## About this exercise
Give back exactly the lines from the start of the entries below to the line holding "# Presentación", that line included, and leave every picture out.

## The data

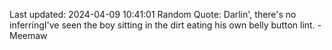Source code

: Last updated: 2024-04-09 10:41:01
Random Quote: Darlin', there's no inferringI've seen the boy sitting in the dirt eating his own belly button lint. - Meemaw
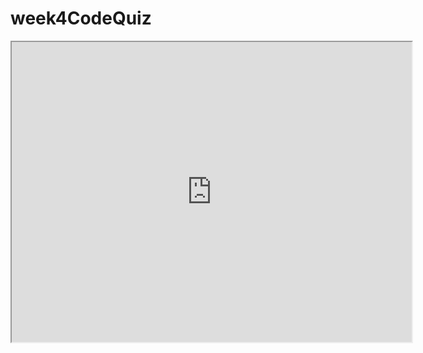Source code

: # week4CodeQuiz

<iframe src="https://drive.google.com/file/d/1NqmJnjXjXRLA1r0WTI-Ewj7NqGdwkioE/preview" width="640" height="480"></iframe>
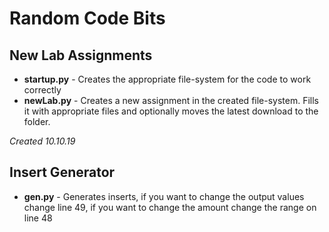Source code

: # Random Code Bits

## New Lab Assignments

 - **startup.py** - Creates the appropriate file-system for the code to work correctly
 - **newLab.py** - Creates a new assignment in the created file-system. Fills it with appropriate files and optionally moves the latest download to the folder.

*Created 10.10.19*

## Insert Generator

- **gen.py** - Generates inserts, if you want to change the output values change line 49, if you want to change the amount change the range on line 48
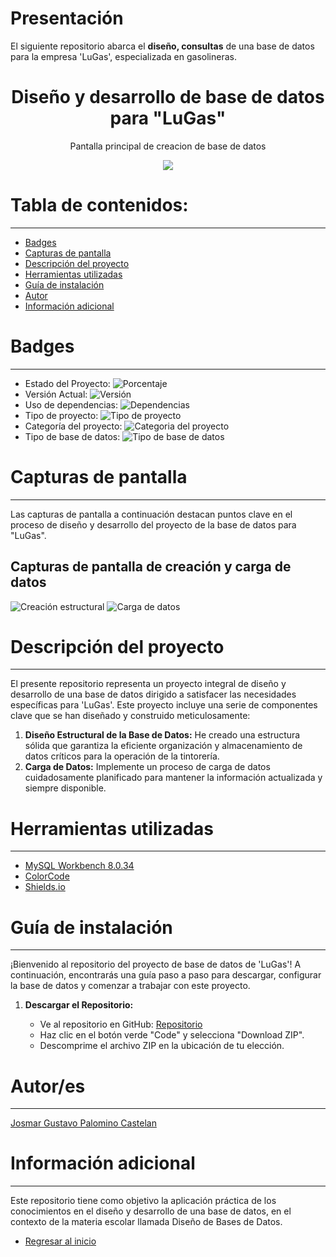 # Presentación

El siguiente repositorio abarca el **diseño, consultas** de una base de datos para la empresa 'LuGas', especializada en gasolineras.

<h1 align="center"> Diseño y desarrollo de base de datos para "LuGas" </h1>
<p align="center"> Pantalla principal de creacion de base de datos </p>
<p align="center"><img src="README/1_Pantalla_Inicial.png"/></p>

# Tabla de contenidos:

---

- [Badges](#badges)
- [Capturas de pantalla](#capturas-de-pantalla)
- [Descripción del proyecto](#descripción-del-proyecto)
- [Herramientas utilizadas](#herramientas-utilizadas)
- [Guía de instalación](#guía-de-instalación)
- [Autor](#autores)
- [Información adicional](#información-adicional)

# Badges

---

- Estado del Proyecto: ![Porcentaje](https://img.shields.io/badge/Porcentaje-80%25-green)
- Versión Actual: ![Versión](https://img.shields.io/badge/Versi%C3%B3n-1.0.1-%23AED6F1)
- Uso de dependencias: ![Dependencias](https://img.shields.io/badge/Dependencia-Ninguna-%23F9853F)
- Tipo de proyecto: ![Tipo de proyecto](https://img.shields.io/badge/Tipo%20de%20proyecto-Base%20de%20datos-%23EBDEF0)
- Categoría del proyecto: ![Categoria del proyecto](https://img.shields.io/badge/Categor%C3%ADa-Servicios%20para%20autos-%23FAD7A0%20)
- Tipo de base de datos: ![Tipo de base de datos](https://img.shields.io/badge/Base%20de%20datos-MySQL-%20%2382E0AA%20)

# Capturas de pantalla

---

Las capturas de pantalla a continuación destacan puntos clave en el proceso de diseño y desarrollo del proyecto de la base de datos para "LuGas".

## Capturas de pantalla de creación y carga de datos

![Creación estructural](README/3_Creadion_BD.png)
![Carga de datos](README/4_Carga_Datos.png)

# Descripción del proyecto

---

El presente repositorio representa un proyecto integral de diseño y desarrollo de una base de datos dirigido a satisfacer las necesidades específicas para 'LuGas'. Este proyecto incluye una serie de componentes clave que se han diseñado y construido meticulosamente:

1. **Diseño Estructural de la Base de Datos:** He creado una estructura sólida que garantiza la eficiente organización y almacenamiento de datos críticos para la operación de la tintorería.
2. **Carga de Datos:** Implemente un proceso de carga de datos cuidadosamente planificado para mantener la información actualizada y siempre disponible.

# Herramientas utilizadas

---

- [MySQL Workbench 8.0.34](https://dev.mysql.com/downloads/workbench/)
- [ColorCode](https://htmlcolorcodes.com/es/)
- [Shields.io](https://shields.io/badges/static-badge)

# Guía de instalación

---

¡Bienvenido al repositorio del proyecto de base de datos de 'LuGas'! A continuación, encontrarás una guía paso a paso para descargar, configurar la base de datos y comenzar a trabajar con este proyecto.

1. **Descargar el Repositorio:**

   - Ve al repositorio en GitHub: [Repositorio](https://github.com/Josmar360/Base_Datos_LuGas)
   - Haz clic en el botón verde "Code" y selecciona "Download ZIP".
   - Descomprime el archivo ZIP en la ubicación de tu elección.

# Autor/es

---

[Josmar Gustavo Palomino Castelan](https://linktr.ee/josmar360)

# Información adicional

---

Este repositorio tiene como objetivo la aplicación práctica de los conocimientos en el diseño y desarrollo de una base de datos, en el contexto de la materia escolar llamada Diseño de Bases de Datos.

- [Regresar al inicio](#presentación)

## Answer to this exercise
Source code

: Last updated: 2024-04-09 10:41:01
Random Quote: Darlin', there's no inferringI've seen the boy sitting in the dirt eating his own belly button lint. - Meemaw
Source code

: # week4CodeQuiz

<iframe src="https://drive.google.com/file/d/1NqmJnjXjXRLA1r0WTI-Ewj7NqGdwkioE/preview" width="640" height="480"></iframe>
Source code

: # Random Code Bits

## New Lab Assignments

 - **startup.py** - Creates the appropriate file-system for the code to work correctly
 - **newLab.py** - Creates a new assignment in the created file-system. Fills it with appropriate files and optionally moves the latest download to the folder.

*Created 10.10.19*

## Insert Generator

- **gen.py** - Generates inserts, if you want to change the output values change line 49, if you want to change the amount change the range on line 48
 # Presentación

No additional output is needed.